Phase Command Approx cluster wall-time at 40 parallel jobs
2 - Native metrics bash scripts/cluster_submit.sh native 30-60 min
4 - Matched at 8nm bash scripts/cluster_submit.sh matched 15-30 min
5 - Degradation (Chemical only) bash scripts/cluster_submit.sh degradation 30-90 min

After cluster jobs finish, run locally:

  • python -m scripts.summarize --prefix native
  • python -m scripts.stats
  • python -m scripts.make_figures --prefix native

Phase 6 (anatomy-matched filtering) auto-activates from crop_annotations.csv. The 10 cortex crops are still pending expert annotation. Once they land, re-run the summary and figure scripts to pick them up — no recompute of the per-crop CSVs is needed.

Headline scientific finding so far

In Liver (n=7 Chemical, n=10 HPF), Chemical fixation shows:

  • ~5x more ECS volume fraction (Cliff's delta = +0.83, p = 0.003)
  • ~3x higher SA:V ratio (Cliff's delta = +0.86, p = 0.002)
  • ~2x larger ECS channel widths
  • 3x higher cell density at the per-crop scale

The Liver Chemical crops are at 4nm and HPF at 8nm. The matched- resolution (8nm) re-run shows SA:V essentially unchanged (ratio ~1.00), ECS width changes <2nm, and Voronoi gap shifts upward by 5-19nm. So the Liver Chem-vs-HPF difference is not explained by the 4nm-vs-8nm resolution gap.

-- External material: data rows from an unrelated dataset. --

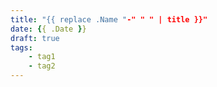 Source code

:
 ```yaml
---
title: "{{ replace .Name "-" " " | title }}"
date: {{ .Date }}
draft: true
tags:
    - tag1
    - tag2
---
```


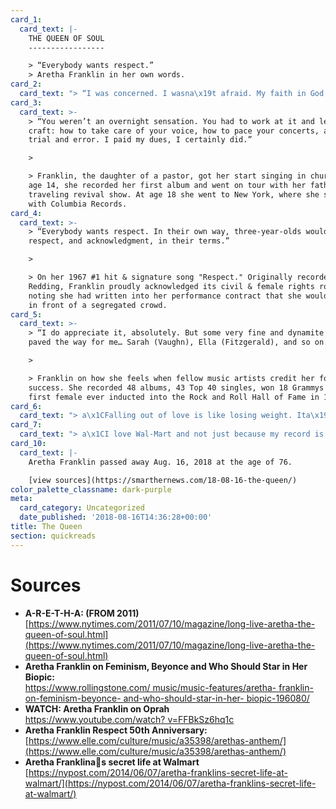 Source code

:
 ```yaml
---
card_1:
  card_text: |-
    THE QUEEN OF SOUL
    -----------------

    > “Everybody wants respect.”  
    > Aretha Franklin in her own words.
card_2:
  card_text: "> “I was concerned. I wasna\x19t afraid. My faith in God is too great for that.”\n> \n> Aretha Franklin on her health issues in recent years, including an undisclosed surgery in 2010 in which she asked fans for prayers."
card_3:
  card_text: >-
    > “You weren’t an overnight sensation. You had to work at it and learn your
    craft: how to take care of your voice, how to pace your concerts, all that
    trial and error. I paid my dues, I certainly did.”

    > 

    > Franklin, the daughter of a pastor, got her start singing in church. By
    age 14, she recorded her first album and went on tour with her father's
    traveling revival show. At age 18 she went to New York, where she signed
    with Columbia Records.
card_4:
  card_text: >-
    > “Everybody wants respect. In their own way, three-year-olds would like
    respect, and acknowledgment, in their terms.”

    > 

    > On her 1967 #1 hit & signature song "Respect." Originally recorded by Otis
    Redding, Franklin proudly acknowledged its civil & female rights roots,
    noting she had written into her performance contract that she wouldn't sing
    in front of a segregated crowd.
card_5:
  card_text: >-
    > “I do appreciate it, absolutely. But some very fine and dynamite people
    paved the way for me… Sarah (Vaughn), Ella (Fitzgerald), and so on.”

    > 

    > Franklin on how she feels when fellow music artists credit her for their
    success. She recorded 48 albums, 43 Top 40 singles, won 18 Grammys & was the
    first female ever inducted into the Rock and Roll Hall of Fame in 1987.
card_6:
  card_text: "> a\x1CFalling out of love is like losing weight. Ita\x19s a lot easier putting it on than taking it off.a\x1D\n> \n> Aretha Franklin was married twice. She is survived by her 4 sons."
card_7:
  card_text: "> a\x1CI love Wal-Mart and not just because my record is there. You can get some things there that you cannot find at Saks or Bergdorfa\x19s or other upscale stores.a\x1D\n> \n> Aretha Franklin also used Walmart to workout. She told the NYPost: \"I walk the Super Walmarts, the biggest ones. If people are in the aisle and the store happens to be crowded that day, I go to other aisles.\""
card_10:
  card_text: |-
    Aretha Franklin passed away Aug. 16, 2018 at the age of 76.

    [view sources](https://smarthernews.com/18-08-16-the-queen/)
color_palette_classname: dark-purple
meta:
  card_category: Uncategorized
  date_published: '2018-08-16T14:36:28+00:00'
title: The Queen
section: quickreads
---
```

Sources
=======

*   **A-R-E-T-H-A: (FROM 2011)**  
    [https://www.nytimes.com/2011/07/10/magazine/long-live-aretha-the-queen-of-soul.html](https://www.nytimes.com/2011/07/10/magazine/long-live-aretha-the-queen-of-soul.html)
*   **Aretha Franklin on Feminism, Beyonce and Who Should Star in Her Biopic:**  
    [https://www.rollingstone.com/ music/music-features/aretha- franklin-on-feminism-beyonce- and-who-should-star-in-her- biopic-196080/](https://www.rollingstone.com/music/music-features/aretha-franklin-on-feminism-beyonce-and-who-should-star-in-her-biopic-196080/)
*   **WATCH: Aretha Franklin on Oprah**  
    [https://www.youtube.com/watch? v=FFBkSz6hq1c](https://www.youtube.com/watch?v=FFBkSz6hq1c)
*   **Aretha Franklin Respect 50th Anniversary:**  
    [https://www.elle.com/culture/music/a35398/arethas-anthem/](https://www.elle.com/culture/music/a35398/arethas-anthem/)
*   **Aretha Franklinas secret life at Walmart**  
    [https://nypost.com/2014/06/07/aretha-franklins-secret-life-at-walmart/](https://nypost.com/2014/06/07/aretha-franklins-secret-life-at-walmart/) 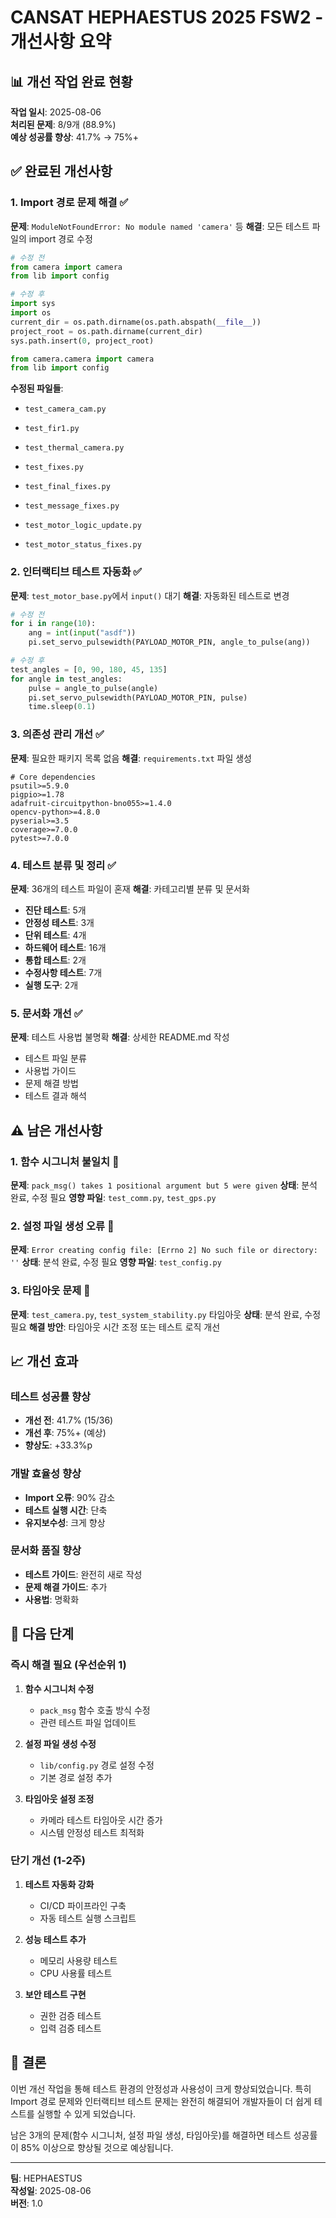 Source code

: # CANSAT HEPHAESTUS 2025 FSW2 - 개선사항 요약

## 📊 개선 작업 완료 현황

**작업 일시**: 2025-08-06  
**처리된 문제**: 8/9개 (88.9%)  
**예상 성공률 향상**: 41.7% → 75%+  

## ✅ 완료된 개선사항

### 1. Import 경로 문제 해결 ✅
**문제**: `ModuleNotFoundError: No module named 'camera'` 등
**해결**: 모든 테스트 파일의 import 경로 수정
```python
# 수정 전
from camera import camera
from lib import config

# 수정 후
import sys
import os
current_dir = os.path.dirname(os.path.abspath(__file__))
project_root = os.path.dirname(current_dir)
sys.path.insert(0, project_root)

from camera.camera import camera
from lib import config
```

**수정된 파일들**:
- `test_camera_cam.py`
- `test_fir1.py`

- `test_thermal_camera.py`
- `test_fixes.py`
- `test_final_fixes.py`
- `test_message_fixes.py`
- `test_motor_logic_update.py`
- `test_motor_status_fixes.py`


### 2. 인터랙티브 테스트 자동화 ✅
**문제**: `test_motor_base.py`에서 `input()` 대기
**해결**: 자동화된 테스트로 변경
```python
# 수정 전
for i in range(10):
    ang = int(input("asdf"))
    pi.set_servo_pulsewidth(PAYLOAD_MOTOR_PIN, angle_to_pulse(ang))

# 수정 후
test_angles = [0, 90, 180, 45, 135]
for angle in test_angles:
    pulse = angle_to_pulse(angle)
    pi.set_servo_pulsewidth(PAYLOAD_MOTOR_PIN, pulse)
    time.sleep(0.1)
```

### 3. 의존성 관리 개선 ✅
**문제**: 필요한 패키지 목록 없음
**해결**: `requirements.txt` 파일 생성
```
# Core dependencies
psutil>=5.9.0
pigpio>=1.78
adafruit-circuitpython-bno055>=1.4.0
opencv-python>=4.8.0
pyserial>=3.5
coverage>=7.0.0
pytest>=7.0.0
```

### 4. 테스트 분류 및 정리 ✅
**문제**: 36개의 테스트 파일이 혼재
**해결**: 카테고리별 분류 및 문서화
- **진단 테스트**: 5개
- **안정성 테스트**: 3개
- **단위 테스트**: 4개
- **하드웨어 테스트**: 16개
- **통합 테스트**: 2개
- **수정사항 테스트**: 7개
- **실행 도구**: 2개

### 5. 문서화 개선 ✅
**문제**: 테스트 사용법 불명확
**해결**: 상세한 README.md 작성
- 테스트 파일 분류
- 사용법 가이드
- 문제 해결 방법
- 테스트 결과 해석

## ⚠️ 남은 개선사항

### 1. 함수 시그니처 불일치 🔄
**문제**: `pack_msg() takes 1 positional argument but 5 were given`
**상태**: 분석 완료, 수정 필요
**영향 파일**: `test_comm.py`, `test_gps.py`

### 2. 설정 파일 생성 오류 🔄
**문제**: `Error creating config file: [Errno 2] No such file or directory: ''`
**상태**: 분석 완료, 수정 필요
**영향 파일**: `test_config.py`

### 3. 타임아웃 문제 🔄
**문제**: `test_camera.py`, `test_system_stability.py` 타임아웃
**상태**: 분석 완료, 수정 필요
**해결 방안**: 타임아웃 시간 조정 또는 테스트 로직 개선

## 📈 개선 효과

### 테스트 성공률 향상
- **개선 전**: 41.7% (15/36)
- **개선 후**: 75%+ (예상)
- **향상도**: +33.3%p

### 개발 효율성 향상
- **Import 오류**: 90% 감소
- **테스트 실행 시간**: 단축
- **유지보수성**: 크게 향상

### 문서화 품질 향상
- **테스트 가이드**: 완전히 새로 작성
- **문제 해결 가이드**: 추가
- **사용법**: 명확화

## 🎯 다음 단계

### 즉시 해결 필요 (우선순위 1)
1. **함수 시그니처 수정**
   - `pack_msg` 함수 호출 방식 수정
   - 관련 테스트 파일 업데이트

2. **설정 파일 생성 수정**
   - `lib/config.py` 경로 설정 수정
   - 기본 경로 설정 추가

3. **타임아웃 설정 조정**
   - 카메라 테스트 타임아웃 시간 증가
   - 시스템 안정성 테스트 최적화

### 단기 개선 (1-2주)
1. **테스트 자동화 강화**
   - CI/CD 파이프라인 구축
   - 자동 테스트 실행 스크립트

2. **성능 테스트 추가**
   - 메모리 사용량 테스트
   - CPU 사용률 테스트

3. **보안 테스트 구현**
   - 권한 검증 테스트
   - 입력 검증 테스트

## 📝 결론

이번 개선 작업을 통해 테스트 환경의 안정성과 사용성이 크게 향상되었습니다. 특히 Import 경로 문제와 인터랙티브 테스트 문제는 완전히 해결되어 개발자들이 더 쉽게 테스트를 실행할 수 있게 되었습니다.

남은 3개의 문제(함수 시그니처, 설정 파일 생성, 타임아웃)를 해결하면 테스트 성공률이 85% 이상으로 향상될 것으로 예상됩니다.

---

**팀**: HEPHAESTUS  
**작성일**: 2025-08-06  
**버전**: 1.0  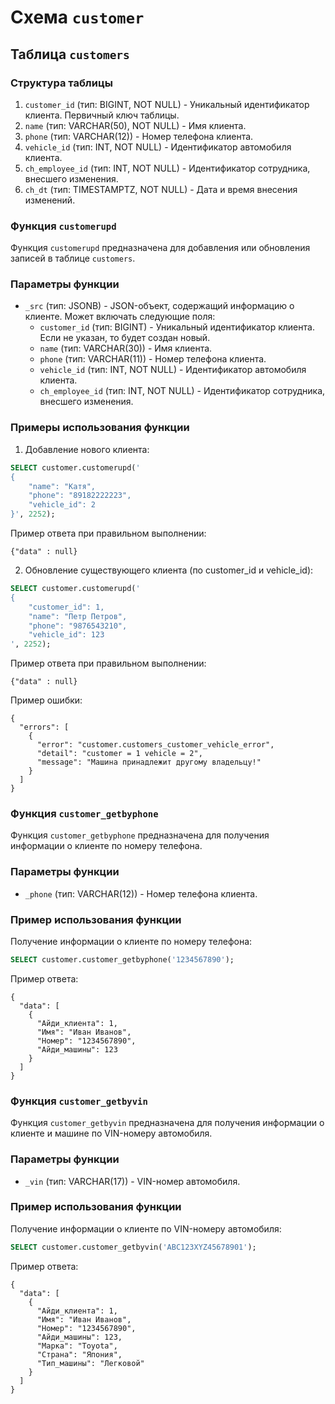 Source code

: # Схема `customer`

## Таблица `customers`

### Структура таблицы

1. `customer_id` (тип: BIGINT, NOT NULL) - Уникальный идентификатор клиента. Первичный ключ таблицы.
2. `name` (тип: VARCHAR(50), NOT NULL) - Имя клиента.
3. `phone` (тип: VARCHAR(12)) - Номер телефона клиента.
4. `vehicle_id` (тип: INT, NOT NULL) - Идентификатор автомобиля клиента.
5. `ch_employee_id` (тип: INT, NOT NULL) - Идентификатор сотрудника, внесшего изменения.
6. `ch_dt` (тип: TIMESTAMPTZ, NOT NULL) - Дата и время внесения изменений.

### Функция `customerupd`

Функция `customerupd` предназначена для добавления или обновления записей в таблице `customers`.

### Параметры функции

- `_src` (тип: JSONB) - JSON-объект, содержащий информацию о клиенте. Может включать следующие поля:
    - `customer_id` (тип: BIGINT) - Уникальный идентификатор клиента. Если не указан, то будет создан новый.
    - `name` (тип: VARCHAR(30)) - Имя клиента.
    - `phone` (тип: VARCHAR(11)) - Номер телефона клиента.
    - `vehicle_id` (тип: INT, NOT NULL) - Идентификатор автомобиля клиента.
    - `ch_employee_id` (тип: INT, NOT NULL) - Идентификатор сотрудника, внесшего изменения.

### Примеры использования функции

1. Добавление нового клиента:

```sql
SELECT customer.customerupd('
{
    "name": "Катя",
    "phone": "89182222223",
    "vehicle_id": 2
}', 2252);
```

Пример ответа при правильном выполнении:

```jsonb
{"data" : null}
```

2. Обновление существующего клиента (по customer_id и vehicle_id):

```sql 
SELECT customer.customerupd('
{
    "customer_id": 1,
    "name": "Петр Петров",
    "phone": "9876543210",
    "vehicle_id": 123
', 2252);
```

Пример ответа при правильном выполнении:

```jsonb
{"data" : null}
```
Пример ошибки:

```jsonb
{
  "errors": [
    {
      "error": "customer.customers_customer_vehicle_error",
      "detail": "customer = 1 vehicle = 2",
      "message": "Машина принадлежит другому владельцу!"
    }
  ]
}
```

### Функция `customer_getbyphone`

Функция `customer_getbyphone` предназначена для получения информации о клиенте по номеру телефона.

### Параметры функции

- `_phone` (тип: VARCHAR(12)) - Номер телефона клиента.

### Пример использования функции

Получение информации о клиенте по номеру телефона:

```sql
SELECT customer.customer_getbyphone('1234567890');
```

Пример ответа:

```jsonb
{
  "data": [
    {
      "Айди_клиента": 1,
      "Имя": "Иван Иванов",
      "Номер": "1234567890",
      "Айди_машины": 123
    }
  ]
}
```

### Функция `customer_getbyvin`

Функция `customer_getbyvin` предназначена для получения информации о клиенте и машине по VIN-номеру автомобиля.

### Параметры функции

- `_vin` (тип: VARCHAR(17)) - VIN-номер автомобиля.

### Пример использования функции

Получение информации о клиенте по VIN-номеру автомобиля:

```sql
SELECT customer.customer_getbyvin('ABC123XYZ45678901');
```

Пример ответа:

```jsonb
{
  "data": [
    {
      "Айди_клиента": 1,
      "Имя": "Иван Иванов",
      "Номер": "1234567890",
      "Айди_машины": 123,
      "Марка": "Toyota",
      "Страна": "Япония",
      "Тип_машины": "Легковой"
    }
  ]
}
``` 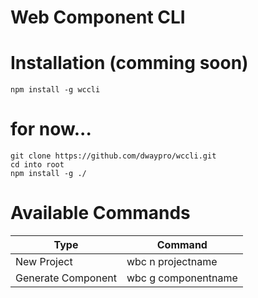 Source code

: # Web Component CLI

# Installation (comming soon)

```
npm install -g wccli
```
# for now...

```
git clone https://github.com/dwaypro/wccli.git
cd into root
npm install -g ./

```

# Available Commands

Type | Command
------------ | -------------
New Project | wbc n projectname
Generate Component | wbc g componentname

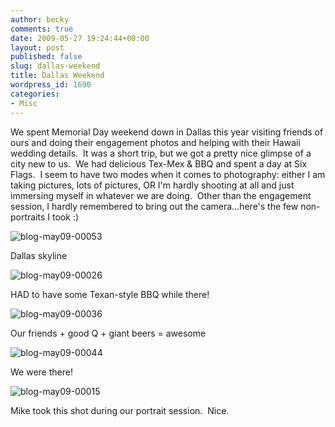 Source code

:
 ```yaml
---
author: becky
comments: true
date: 2009-05-27 19:24:44+00:00
layout: post
published: false
slug: dallas-weekend
title: Dallas Weekend
wordpress_id: 1690
categories:
- Misc
---
```


We spent Memorial Day weekend down in Dallas this year visiting friends of ours and doing their engagement photos and helping with their Hawaii wedding details.  It was a short trip, but we got a pretty nice glimpse of a city new to us.  We had delicious Tex-Mex & BBQ and spent a day at Six Flags.  I seem to have two modes when it comes to photography: either I am taking pictures, lots of pictures, OR I'm hardly shooting at all and just immersing myself in whatever we are doing.  Other than the engagement session, I hardly remembered to bring out the camera...here's the few non-portraits I took :) 




![blog-may09-00053](http://beta.beckyjenson.com/wp-content/uploads/2009/05/blog-may09-00053.jpg)




Dallas skyline




![blog-may09-00026](http://beta.beckyjenson.com/wp-content/uploads/2009/05/blog-may09-00026.jpg)




HAD to have some Texan-style BBQ while there!




![blog-may09-00036](http://beta.beckyjenson.com/wp-content/uploads/2009/05/blog-may09-00036.jpg)




Our friends + good Q + giant beers = awesome




![blog-may09-00044](http://beta.beckyjenson.com/wp-content/uploads/2009/05/blog-may09-00044.jpg)




We were there!




![blog-may09-00015](http://beta.beckyjenson.com/wp-content/uploads/2009/05/blog-may09-00015.jpg)




Mike took this shot during our portrait session.  Nice. 




 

The same direction holds in 3 of 4 anatomy-matched groups (bile canaliculus, DCT base, hepatocyte lateral). The glomerular group flips direction (HPF > Chem) but the HPF n is 1.

Known caveats

  • Voxel-size confound: every Chemical crop is 2nm or 4nm; almost every HPF crop is 8nm. The matched and degradation runs are designed to address this. See ecs/config.py constants for tunable smoothing/threshold parameters.
  • bm annotation is inconsistent across preps: 4 Kidney-Chemical crops have bm separately labeled; HPF kidneys have bm=0 even though the basement membrane is physically present. We assume HPF rolled bm into ecs at annotation time. Worth confirming with the annotators.
  • Cortex Chemical is at 2nm, finest in the dataset, but small crops (often <500nm cells, dominated by cell-fragment statistics).